# What is expected
Take the data below and extract the lines from the one with "For Actindo, the" to the one with "If everything works", inclusive, exactly as written.
Exercise materials below:
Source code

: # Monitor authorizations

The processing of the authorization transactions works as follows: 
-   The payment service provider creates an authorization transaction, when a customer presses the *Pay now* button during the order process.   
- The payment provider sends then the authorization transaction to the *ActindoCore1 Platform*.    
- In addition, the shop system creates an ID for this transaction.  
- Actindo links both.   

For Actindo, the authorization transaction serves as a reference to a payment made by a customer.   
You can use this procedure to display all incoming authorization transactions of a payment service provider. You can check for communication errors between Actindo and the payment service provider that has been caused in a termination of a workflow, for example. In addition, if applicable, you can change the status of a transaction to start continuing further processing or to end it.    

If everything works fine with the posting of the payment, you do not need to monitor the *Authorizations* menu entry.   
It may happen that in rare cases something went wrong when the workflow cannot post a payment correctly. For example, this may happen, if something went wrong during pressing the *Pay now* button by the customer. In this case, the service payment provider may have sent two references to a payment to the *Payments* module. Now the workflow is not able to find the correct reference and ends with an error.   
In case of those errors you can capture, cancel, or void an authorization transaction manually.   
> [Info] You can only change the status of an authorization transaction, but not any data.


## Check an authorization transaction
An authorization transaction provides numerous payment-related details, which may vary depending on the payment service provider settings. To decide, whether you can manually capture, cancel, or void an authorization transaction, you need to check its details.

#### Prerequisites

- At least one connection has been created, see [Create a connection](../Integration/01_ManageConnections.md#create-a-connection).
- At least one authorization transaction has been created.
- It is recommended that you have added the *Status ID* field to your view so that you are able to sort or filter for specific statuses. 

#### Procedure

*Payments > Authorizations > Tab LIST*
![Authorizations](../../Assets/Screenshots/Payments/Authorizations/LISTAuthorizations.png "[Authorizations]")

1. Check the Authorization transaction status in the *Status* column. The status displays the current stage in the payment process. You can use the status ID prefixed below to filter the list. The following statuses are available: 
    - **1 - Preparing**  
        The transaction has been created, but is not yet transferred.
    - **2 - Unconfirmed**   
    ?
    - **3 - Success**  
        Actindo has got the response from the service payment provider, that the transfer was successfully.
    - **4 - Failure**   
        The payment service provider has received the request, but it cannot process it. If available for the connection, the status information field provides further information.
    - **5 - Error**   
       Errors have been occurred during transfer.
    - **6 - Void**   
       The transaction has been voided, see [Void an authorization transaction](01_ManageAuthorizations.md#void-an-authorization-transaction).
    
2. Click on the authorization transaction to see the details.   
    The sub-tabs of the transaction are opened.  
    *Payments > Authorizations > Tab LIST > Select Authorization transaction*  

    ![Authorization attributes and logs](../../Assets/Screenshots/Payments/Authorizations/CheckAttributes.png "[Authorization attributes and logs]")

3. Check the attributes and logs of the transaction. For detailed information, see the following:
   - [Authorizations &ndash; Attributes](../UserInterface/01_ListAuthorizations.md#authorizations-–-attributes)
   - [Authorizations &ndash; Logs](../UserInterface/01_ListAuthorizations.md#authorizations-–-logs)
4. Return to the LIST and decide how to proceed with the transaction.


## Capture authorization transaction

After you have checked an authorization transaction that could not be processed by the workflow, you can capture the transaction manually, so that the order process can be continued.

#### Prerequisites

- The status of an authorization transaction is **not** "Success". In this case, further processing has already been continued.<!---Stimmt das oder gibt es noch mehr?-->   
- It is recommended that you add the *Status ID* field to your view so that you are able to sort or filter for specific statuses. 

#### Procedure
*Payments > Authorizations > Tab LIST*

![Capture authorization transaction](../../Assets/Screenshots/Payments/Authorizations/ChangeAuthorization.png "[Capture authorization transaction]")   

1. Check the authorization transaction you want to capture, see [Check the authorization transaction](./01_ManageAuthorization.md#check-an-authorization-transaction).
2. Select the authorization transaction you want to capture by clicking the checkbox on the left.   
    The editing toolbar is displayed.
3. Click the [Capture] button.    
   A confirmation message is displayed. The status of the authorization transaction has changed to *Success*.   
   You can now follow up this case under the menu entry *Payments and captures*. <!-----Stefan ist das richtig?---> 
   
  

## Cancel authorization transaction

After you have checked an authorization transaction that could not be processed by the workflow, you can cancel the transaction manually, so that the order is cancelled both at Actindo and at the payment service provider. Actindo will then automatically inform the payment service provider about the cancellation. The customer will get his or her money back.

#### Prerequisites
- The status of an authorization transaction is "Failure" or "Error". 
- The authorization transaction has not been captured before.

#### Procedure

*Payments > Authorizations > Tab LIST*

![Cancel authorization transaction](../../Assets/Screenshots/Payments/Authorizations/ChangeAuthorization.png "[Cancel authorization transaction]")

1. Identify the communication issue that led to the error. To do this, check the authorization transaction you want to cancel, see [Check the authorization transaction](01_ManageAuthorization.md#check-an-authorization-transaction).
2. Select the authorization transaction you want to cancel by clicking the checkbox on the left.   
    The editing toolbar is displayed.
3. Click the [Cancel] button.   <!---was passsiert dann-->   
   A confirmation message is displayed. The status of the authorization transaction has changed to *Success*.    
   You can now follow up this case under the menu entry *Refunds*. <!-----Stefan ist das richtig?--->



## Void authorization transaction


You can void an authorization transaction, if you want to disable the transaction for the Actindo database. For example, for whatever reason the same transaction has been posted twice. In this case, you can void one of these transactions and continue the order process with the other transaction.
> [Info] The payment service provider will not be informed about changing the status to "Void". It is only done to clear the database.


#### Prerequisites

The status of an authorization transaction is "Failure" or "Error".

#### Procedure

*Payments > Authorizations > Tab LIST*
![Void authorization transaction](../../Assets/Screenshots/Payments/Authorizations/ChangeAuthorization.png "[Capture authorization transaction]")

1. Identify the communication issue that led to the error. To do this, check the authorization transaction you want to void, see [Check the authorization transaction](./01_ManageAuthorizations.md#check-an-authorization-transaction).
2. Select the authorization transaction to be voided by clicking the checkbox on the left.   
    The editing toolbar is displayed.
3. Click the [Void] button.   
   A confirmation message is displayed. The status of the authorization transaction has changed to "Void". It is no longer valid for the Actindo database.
End of Exercise materials.
# Exercise answer
For Actindo, the authorization transaction serves as a reference to a payment made by a customer.   
You can use this procedure to display all incoming authorization transactions of a payment service provider. You can check for communication errors between Actindo and the payment service provider that has been caused in a termination of a workflow, for example. In addition, if applicable, you can change the status of a transaction to start continuing further processing or to end it.    

If everything works fine with the posting of the payment, you do not need to monitor the *Authorizations* menu entry.   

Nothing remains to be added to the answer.